▶ [Provided data]:

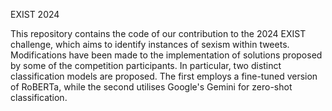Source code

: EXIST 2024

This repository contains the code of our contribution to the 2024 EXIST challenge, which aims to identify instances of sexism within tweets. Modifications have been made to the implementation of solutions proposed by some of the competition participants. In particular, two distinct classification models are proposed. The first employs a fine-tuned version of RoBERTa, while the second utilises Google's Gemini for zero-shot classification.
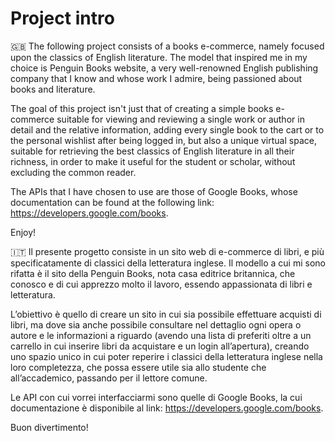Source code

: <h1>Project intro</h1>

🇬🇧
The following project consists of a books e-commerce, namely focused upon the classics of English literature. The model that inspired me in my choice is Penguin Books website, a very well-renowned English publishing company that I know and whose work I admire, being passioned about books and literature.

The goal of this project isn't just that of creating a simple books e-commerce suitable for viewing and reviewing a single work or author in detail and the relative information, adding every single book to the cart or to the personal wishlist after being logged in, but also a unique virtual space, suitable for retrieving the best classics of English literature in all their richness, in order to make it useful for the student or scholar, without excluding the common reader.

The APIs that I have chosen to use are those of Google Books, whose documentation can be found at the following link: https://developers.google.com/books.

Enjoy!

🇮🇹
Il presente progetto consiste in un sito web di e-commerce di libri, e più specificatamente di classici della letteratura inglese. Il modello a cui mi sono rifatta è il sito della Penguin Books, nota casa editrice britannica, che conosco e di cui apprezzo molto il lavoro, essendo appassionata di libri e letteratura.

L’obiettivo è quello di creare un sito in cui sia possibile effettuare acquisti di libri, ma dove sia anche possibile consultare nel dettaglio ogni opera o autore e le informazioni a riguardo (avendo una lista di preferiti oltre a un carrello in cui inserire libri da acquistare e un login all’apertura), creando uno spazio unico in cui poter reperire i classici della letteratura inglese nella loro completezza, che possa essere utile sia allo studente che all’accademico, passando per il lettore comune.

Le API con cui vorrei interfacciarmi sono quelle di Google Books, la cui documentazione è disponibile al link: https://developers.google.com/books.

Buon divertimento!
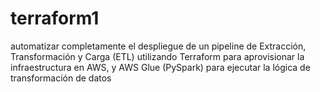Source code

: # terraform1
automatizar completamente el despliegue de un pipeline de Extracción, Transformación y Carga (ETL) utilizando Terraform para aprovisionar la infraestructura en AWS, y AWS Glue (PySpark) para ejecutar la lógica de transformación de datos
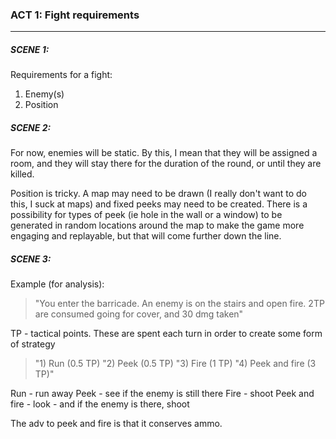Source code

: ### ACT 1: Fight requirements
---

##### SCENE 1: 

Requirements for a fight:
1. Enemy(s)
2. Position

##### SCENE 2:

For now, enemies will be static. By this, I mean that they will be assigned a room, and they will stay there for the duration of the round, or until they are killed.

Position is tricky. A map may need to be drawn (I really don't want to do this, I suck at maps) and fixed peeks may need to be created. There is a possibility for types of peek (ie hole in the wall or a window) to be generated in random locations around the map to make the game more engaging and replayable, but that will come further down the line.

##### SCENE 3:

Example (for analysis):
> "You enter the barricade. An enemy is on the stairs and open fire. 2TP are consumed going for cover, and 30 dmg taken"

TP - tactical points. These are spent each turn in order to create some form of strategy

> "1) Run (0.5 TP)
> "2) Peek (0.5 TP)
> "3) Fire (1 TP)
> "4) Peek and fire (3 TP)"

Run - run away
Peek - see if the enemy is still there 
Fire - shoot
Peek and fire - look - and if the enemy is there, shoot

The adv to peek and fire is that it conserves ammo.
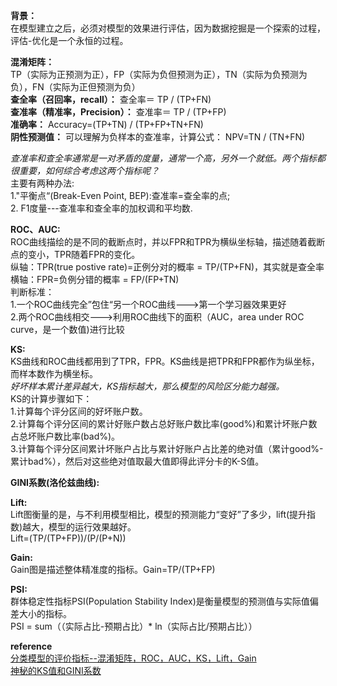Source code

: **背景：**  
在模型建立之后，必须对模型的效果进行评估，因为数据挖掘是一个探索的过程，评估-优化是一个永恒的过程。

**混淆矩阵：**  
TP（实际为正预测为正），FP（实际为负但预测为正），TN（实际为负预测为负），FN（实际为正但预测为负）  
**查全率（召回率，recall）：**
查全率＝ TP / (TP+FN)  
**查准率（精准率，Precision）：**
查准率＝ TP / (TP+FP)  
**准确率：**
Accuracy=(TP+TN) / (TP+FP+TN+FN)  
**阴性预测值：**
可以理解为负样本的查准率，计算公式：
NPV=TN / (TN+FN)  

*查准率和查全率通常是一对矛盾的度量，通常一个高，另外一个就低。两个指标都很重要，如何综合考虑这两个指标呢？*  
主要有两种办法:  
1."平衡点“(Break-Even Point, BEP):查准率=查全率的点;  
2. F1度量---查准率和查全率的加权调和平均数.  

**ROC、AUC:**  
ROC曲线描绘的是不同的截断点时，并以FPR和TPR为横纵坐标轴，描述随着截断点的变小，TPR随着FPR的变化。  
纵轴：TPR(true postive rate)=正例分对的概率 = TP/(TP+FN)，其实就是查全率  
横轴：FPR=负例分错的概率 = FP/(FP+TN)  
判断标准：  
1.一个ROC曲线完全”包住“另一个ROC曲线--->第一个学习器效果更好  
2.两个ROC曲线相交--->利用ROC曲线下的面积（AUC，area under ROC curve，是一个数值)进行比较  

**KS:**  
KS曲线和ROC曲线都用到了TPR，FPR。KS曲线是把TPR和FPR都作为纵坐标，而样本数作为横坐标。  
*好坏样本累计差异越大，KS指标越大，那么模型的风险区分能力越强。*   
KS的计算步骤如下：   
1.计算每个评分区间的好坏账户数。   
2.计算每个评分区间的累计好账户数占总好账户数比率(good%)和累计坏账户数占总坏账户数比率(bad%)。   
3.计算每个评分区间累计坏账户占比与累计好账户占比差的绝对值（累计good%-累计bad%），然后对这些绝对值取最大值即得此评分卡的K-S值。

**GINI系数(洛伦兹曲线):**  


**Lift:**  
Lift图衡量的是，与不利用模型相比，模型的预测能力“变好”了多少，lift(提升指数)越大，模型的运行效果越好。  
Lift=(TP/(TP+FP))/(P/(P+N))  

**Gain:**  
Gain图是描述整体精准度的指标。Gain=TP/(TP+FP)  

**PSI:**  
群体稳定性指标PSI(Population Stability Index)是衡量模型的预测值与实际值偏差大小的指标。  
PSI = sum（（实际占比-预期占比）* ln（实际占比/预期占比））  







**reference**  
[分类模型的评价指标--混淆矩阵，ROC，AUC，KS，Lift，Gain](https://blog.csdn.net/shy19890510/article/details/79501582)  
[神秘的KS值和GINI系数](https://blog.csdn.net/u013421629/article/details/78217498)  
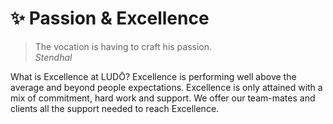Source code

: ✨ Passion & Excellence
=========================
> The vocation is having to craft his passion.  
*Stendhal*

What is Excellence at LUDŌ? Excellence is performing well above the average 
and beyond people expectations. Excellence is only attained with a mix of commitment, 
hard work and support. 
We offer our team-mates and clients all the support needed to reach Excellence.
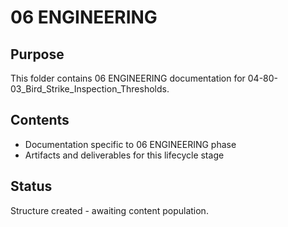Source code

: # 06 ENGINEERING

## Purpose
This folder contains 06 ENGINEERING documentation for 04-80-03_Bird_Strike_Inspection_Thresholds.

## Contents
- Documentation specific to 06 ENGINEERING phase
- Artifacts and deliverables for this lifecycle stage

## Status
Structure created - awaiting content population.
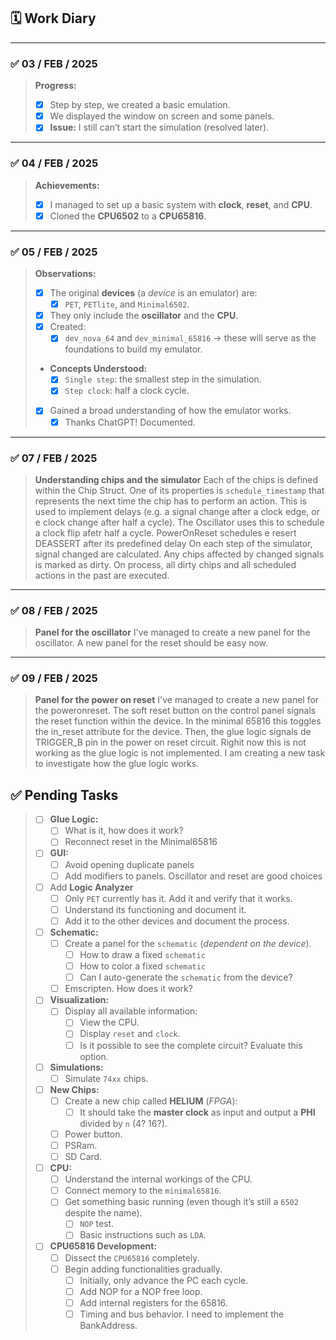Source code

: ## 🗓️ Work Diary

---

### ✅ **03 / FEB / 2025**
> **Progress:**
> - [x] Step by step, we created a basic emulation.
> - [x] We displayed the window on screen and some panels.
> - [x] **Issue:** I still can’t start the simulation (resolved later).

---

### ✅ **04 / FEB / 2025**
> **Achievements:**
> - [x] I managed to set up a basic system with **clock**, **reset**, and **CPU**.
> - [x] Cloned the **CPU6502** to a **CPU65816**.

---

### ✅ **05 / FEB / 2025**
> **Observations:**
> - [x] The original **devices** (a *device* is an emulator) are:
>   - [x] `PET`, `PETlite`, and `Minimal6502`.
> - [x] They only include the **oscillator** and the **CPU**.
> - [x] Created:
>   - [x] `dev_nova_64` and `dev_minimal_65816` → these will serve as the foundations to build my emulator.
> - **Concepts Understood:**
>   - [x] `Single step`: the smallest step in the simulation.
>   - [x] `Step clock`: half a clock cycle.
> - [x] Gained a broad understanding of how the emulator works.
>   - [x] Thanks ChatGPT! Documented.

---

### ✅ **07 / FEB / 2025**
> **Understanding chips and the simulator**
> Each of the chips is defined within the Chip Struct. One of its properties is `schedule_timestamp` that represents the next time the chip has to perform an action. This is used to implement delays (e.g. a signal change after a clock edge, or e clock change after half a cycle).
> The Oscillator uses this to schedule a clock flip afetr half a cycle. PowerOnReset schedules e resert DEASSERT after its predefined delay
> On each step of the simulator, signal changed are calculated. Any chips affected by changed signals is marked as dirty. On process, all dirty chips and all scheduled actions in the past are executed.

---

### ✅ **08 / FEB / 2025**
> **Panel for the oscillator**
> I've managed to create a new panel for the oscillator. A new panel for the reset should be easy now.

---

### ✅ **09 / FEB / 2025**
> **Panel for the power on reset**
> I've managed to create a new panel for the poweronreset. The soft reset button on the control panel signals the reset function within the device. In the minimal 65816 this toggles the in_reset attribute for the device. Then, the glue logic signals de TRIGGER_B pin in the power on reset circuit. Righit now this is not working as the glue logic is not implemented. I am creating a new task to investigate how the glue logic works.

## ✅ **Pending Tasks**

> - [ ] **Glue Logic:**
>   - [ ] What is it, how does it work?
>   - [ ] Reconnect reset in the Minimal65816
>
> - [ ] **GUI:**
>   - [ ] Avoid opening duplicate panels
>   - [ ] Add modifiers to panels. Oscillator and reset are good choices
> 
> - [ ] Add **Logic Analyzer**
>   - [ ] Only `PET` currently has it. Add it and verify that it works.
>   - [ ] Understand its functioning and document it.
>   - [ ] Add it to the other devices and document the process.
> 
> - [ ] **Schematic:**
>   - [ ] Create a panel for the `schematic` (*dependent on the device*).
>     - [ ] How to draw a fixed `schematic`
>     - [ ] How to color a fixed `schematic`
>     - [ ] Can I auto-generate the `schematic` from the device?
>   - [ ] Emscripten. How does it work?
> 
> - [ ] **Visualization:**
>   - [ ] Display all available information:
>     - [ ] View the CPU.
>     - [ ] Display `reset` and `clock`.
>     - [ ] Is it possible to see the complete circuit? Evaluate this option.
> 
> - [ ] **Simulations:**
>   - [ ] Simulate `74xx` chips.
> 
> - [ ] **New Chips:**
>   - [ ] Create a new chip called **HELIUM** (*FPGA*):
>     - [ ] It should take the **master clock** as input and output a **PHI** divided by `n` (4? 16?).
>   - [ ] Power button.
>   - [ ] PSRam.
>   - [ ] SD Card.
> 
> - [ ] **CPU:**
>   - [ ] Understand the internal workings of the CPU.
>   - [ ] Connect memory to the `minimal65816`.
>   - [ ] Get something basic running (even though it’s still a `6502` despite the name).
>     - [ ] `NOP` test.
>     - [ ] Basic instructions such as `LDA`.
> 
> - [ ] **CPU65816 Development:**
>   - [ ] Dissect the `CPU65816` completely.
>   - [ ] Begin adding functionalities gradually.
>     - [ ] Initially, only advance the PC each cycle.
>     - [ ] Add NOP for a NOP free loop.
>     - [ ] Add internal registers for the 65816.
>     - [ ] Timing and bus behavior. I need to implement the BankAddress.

▶ [What the exercise asks]: In the listing above, find the line with "Structure created - awaiting" and the line with "### ✅ **07 / FEB / 2025**". Copy both of them and every line between, exactly, but not the pictures.

▶ [Exercise response]:
Structure created - awaiting content population.
Source code

: ## 🗓️ Work Diary

---

### ✅ **03 / FEB / 2025**
> **Progress:**
> - [x] Step by step, we created a basic emulation.
> - [x] We displayed the window on screen and some panels.
> - [x] **Issue:** I still can’t start the simulation (resolved later).

---

### ✅ **04 / FEB / 2025**
> **Achievements:**
> - [x] I managed to set up a basic system with **clock**, **reset**, and **CPU**.
> - [x] Cloned the **CPU6502** to a **CPU65816**.

---

### ✅ **05 / FEB / 2025**
> **Observations:**
> - [x] The original **devices** (a *device* is an emulator) are:
>   - [x] `PET`, `PETlite`, and `Minimal6502`.
> - [x] They only include the **oscillator** and the **CPU**.
> - [x] Created:
>   - [x] `dev_nova_64` and `dev_minimal_65816` → these will serve as the foundations to build my emulator.
> - **Concepts Understood:**
>   - [x] `Single step`: the smallest step in the simulation.
>   - [x] `Step clock`: half a clock cycle.
> - [x] Gained a broad understanding of how the emulator works.
>   - [x] Thanks ChatGPT! Documented.

---

### ✅ **07 / FEB / 2025**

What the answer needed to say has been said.